Exercise description: Make an exact copy of the records below, excluding images.

+--

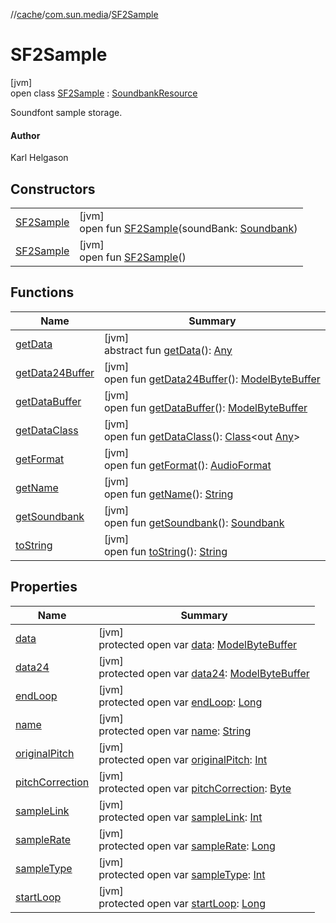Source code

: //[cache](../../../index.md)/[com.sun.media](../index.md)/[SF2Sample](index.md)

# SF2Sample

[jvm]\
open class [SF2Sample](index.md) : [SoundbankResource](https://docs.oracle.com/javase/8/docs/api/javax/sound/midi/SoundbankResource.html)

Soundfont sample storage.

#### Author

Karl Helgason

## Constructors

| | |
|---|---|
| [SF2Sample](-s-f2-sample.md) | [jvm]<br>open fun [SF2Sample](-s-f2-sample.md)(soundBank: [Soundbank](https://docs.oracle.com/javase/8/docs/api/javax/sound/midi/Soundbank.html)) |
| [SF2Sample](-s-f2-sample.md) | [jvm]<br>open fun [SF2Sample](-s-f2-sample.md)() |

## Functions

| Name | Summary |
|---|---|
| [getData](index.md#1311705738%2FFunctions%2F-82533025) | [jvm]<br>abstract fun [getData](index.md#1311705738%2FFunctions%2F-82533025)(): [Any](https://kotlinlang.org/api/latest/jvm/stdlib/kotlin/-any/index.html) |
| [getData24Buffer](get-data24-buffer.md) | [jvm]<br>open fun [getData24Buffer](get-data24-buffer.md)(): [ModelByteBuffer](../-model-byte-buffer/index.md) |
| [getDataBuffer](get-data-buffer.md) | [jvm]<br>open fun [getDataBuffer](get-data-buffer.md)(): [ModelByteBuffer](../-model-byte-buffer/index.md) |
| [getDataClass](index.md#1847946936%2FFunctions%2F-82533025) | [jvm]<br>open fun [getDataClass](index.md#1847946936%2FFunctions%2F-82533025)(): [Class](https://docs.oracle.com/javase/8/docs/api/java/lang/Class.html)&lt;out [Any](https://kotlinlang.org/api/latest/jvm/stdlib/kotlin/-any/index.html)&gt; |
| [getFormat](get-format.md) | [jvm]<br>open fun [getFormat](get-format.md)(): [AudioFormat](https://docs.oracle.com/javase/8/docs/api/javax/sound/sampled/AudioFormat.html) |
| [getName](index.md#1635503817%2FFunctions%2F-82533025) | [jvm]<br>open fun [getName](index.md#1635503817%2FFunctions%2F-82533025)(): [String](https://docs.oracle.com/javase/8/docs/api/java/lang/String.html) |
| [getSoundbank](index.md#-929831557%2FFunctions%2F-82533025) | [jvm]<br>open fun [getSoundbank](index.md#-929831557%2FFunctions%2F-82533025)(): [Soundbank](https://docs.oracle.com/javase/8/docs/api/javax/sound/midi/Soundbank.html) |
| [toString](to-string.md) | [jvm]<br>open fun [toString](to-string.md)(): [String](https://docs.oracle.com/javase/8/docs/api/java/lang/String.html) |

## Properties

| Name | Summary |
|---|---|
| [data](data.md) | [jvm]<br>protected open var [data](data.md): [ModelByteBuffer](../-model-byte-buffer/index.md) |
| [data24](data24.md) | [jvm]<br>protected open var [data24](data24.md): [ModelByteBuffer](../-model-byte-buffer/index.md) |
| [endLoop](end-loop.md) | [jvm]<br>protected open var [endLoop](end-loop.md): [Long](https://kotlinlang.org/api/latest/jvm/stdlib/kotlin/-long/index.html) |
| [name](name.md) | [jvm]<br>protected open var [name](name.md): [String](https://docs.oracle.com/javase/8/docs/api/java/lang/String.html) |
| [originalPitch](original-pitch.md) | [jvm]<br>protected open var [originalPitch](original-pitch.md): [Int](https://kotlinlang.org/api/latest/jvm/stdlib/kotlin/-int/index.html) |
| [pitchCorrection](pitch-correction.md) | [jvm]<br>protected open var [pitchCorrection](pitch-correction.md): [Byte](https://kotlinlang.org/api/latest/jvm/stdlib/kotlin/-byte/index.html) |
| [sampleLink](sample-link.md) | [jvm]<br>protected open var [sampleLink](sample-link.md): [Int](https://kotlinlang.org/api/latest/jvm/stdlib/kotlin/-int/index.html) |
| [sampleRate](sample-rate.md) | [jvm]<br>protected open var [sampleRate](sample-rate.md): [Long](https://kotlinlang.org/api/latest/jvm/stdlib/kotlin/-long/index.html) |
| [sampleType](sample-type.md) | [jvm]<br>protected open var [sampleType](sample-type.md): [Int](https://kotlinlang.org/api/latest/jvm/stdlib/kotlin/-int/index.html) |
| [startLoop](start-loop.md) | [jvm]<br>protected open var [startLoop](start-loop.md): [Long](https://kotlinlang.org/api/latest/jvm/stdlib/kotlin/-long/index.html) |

+--

Task output:
Source code

: //[cache](../../../index.md)/[com.sun.media](../index.md)/[SF2Sample](index.md)

# SF2Sample

[jvm]\
open class [SF2Sample](index.md) : [SoundbankResource](https://docs.oracle.com/javase/8/docs/api/javax/sound/midi/SoundbankResource.html)

Soundfont sample storage.

#### Author

Karl Helgason

## Constructors

| | |
|---|---|
| [SF2Sample](-s-f2-sample.md) | [jvm]<br>open fun [SF2Sample](-s-f2-sample.md)(soundBank: [Soundbank](https://docs.oracle.com/javase/8/docs/api/javax/sound/midi/Soundbank.html)) |
| [SF2Sample](-s-f2-sample.md) | [jvm]<br>open fun [SF2Sample](-s-f2-sample.md)() |

## Functions

| Name | Summary |
|---|---|
| [getData](index.md#1311705738%2FFunctions%2F-82533025) | [jvm]<br>abstract fun [getData](index.md#1311705738%2FFunctions%2F-82533025)(): [Any](https://kotlinlang.org/api/latest/jvm/stdlib/kotlin/-any/index.html) |
| [getData24Buffer](get-data24-buffer.md) | [jvm]<br>open fun [getData24Buffer](get-data24-buffer.md)(): [ModelByteBuffer](../-model-byte-buffer/index.md) |
| [getDataBuffer](get-data-buffer.md) | [jvm]<br>open fun [getDataBuffer](get-data-buffer.md)(): [ModelByteBuffer](../-model-byte-buffer/index.md) |
| [getDataClass](index.md#1847946936%2FFunctions%2F-82533025) | [jvm]<br>open fun [getDataClass](index.md#1847946936%2FFunctions%2F-82533025)(): [Class](https://docs.oracle.com/javase/8/docs/api/java/lang/Class.html)&lt;out [Any](https://kotlinlang.org/api/latest/jvm/stdlib/kotlin/-any/index.html)&gt; |
| [getFormat](get-format.md) | [jvm]<br>open fun [getFormat](get-format.md)(): [AudioFormat](https://docs.oracle.com/javase/8/docs/api/javax/sound/sampled/AudioFormat.html) |
| [getName](index.md#1635503817%2FFunctions%2F-82533025) | [jvm]<br>open fun [getName](index.md#1635503817%2FFunctions%2F-82533025)(): [String](https://docs.oracle.com/javase/8/docs/api/java/lang/String.html) |
| [getSoundbank](index.md#-929831557%2FFunctions%2F-82533025) | [jvm]<br>open fun [getSoundbank](index.md#-929831557%2FFunctions%2F-82533025)(): [Soundbank](https://docs.oracle.com/javase/8/docs/api/javax/sound/midi/Soundbank.html) |
| [toString](to-string.md) | [jvm]<br>open fun [toString](to-string.md)(): [String](https://docs.oracle.com/javase/8/docs/api/java/lang/String.html) |

## Properties

| Name | Summary |
|---|---|
| [data](data.md) | [jvm]<br>protected open var [data](data.md): [ModelByteBuffer](../-model-byte-buffer/index.md) |
| [data24](data24.md) | [jvm]<br>protected open var [data24](data24.md): [ModelByteBuffer](../-model-byte-buffer/index.md) |
| [endLoop](end-loop.md) | [jvm]<br>protected open var [endLoop](end-loop.md): [Long](https://kotlinlang.org/api/latest/jvm/stdlib/kotlin/-long/index.html) |
| [name](name.md) | [jvm]<br>protected open var [name](name.md): [String](https://docs.oracle.com/javase/8/docs/api/java/lang/String.html) |
| [originalPitch](original-pitch.md) | [jvm]<br>protected open var [originalPitch](original-pitch.md): [Int](https://kotlinlang.org/api/latest/jvm/stdlib/kotlin/-int/index.html) |
| [pitchCorrection](pitch-correction.md) | [jvm]<br>protected open var [pitchCorrection](pitch-correction.md): [Byte](https://kotlinlang.org/api/latest/jvm/stdlib/kotlin/-byte/index.html) |
| [sampleLink](sample-link.md) | [jvm]<br>protected open var [sampleLink](sample-link.md): [Int](https://kotlinlang.org/api/latest/jvm/stdlib/kotlin/-int/index.html) |
| [sampleRate](sample-rate.md) | [jvm]<br>protected open var [sampleRate](sample-rate.md): [Long](https://kotlinlang.org/api/latest/jvm/stdlib/kotlin/-long/index.html) |
| [sampleType](sample-type.md) | [jvm]<br>protected open var [sampleType](sample-type.md): [Int](https://kotlinlang.org/api/latest/jvm/stdlib/kotlin/-int/index.html) |
| [startLoop](start-loop.md) | [jvm]<br>protected open var [startLoop](start-loop.md): [Long](https://kotlinlang.org/api/latest/jvm/stdlib/kotlin/-long/index.html) |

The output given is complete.